BEGIN

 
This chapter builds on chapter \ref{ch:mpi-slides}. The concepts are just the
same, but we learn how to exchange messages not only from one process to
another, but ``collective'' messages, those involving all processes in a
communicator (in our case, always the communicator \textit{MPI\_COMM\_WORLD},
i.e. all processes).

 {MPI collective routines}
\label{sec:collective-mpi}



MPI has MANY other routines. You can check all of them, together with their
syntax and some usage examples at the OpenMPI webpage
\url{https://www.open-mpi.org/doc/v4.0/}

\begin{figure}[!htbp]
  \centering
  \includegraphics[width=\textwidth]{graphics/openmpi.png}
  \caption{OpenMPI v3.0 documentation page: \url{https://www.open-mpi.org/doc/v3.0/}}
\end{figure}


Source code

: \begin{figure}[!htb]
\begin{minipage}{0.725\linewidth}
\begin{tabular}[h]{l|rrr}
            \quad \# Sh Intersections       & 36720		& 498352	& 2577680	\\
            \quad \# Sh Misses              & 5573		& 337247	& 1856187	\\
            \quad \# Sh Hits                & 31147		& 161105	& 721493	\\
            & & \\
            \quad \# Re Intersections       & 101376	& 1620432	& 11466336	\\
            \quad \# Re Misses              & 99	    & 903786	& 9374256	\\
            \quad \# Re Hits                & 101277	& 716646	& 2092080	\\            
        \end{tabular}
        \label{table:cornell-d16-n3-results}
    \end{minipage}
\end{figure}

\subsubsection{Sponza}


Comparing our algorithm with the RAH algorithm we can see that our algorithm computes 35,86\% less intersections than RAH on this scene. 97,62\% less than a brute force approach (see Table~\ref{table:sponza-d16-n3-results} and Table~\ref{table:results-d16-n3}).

END

Action item | Find the word "messages" in the material, then list each line that holds it.

Answer space |
same, but we learn how to exchange messages not only from one process to
another, but ``collective'' messages, those involving all processes in a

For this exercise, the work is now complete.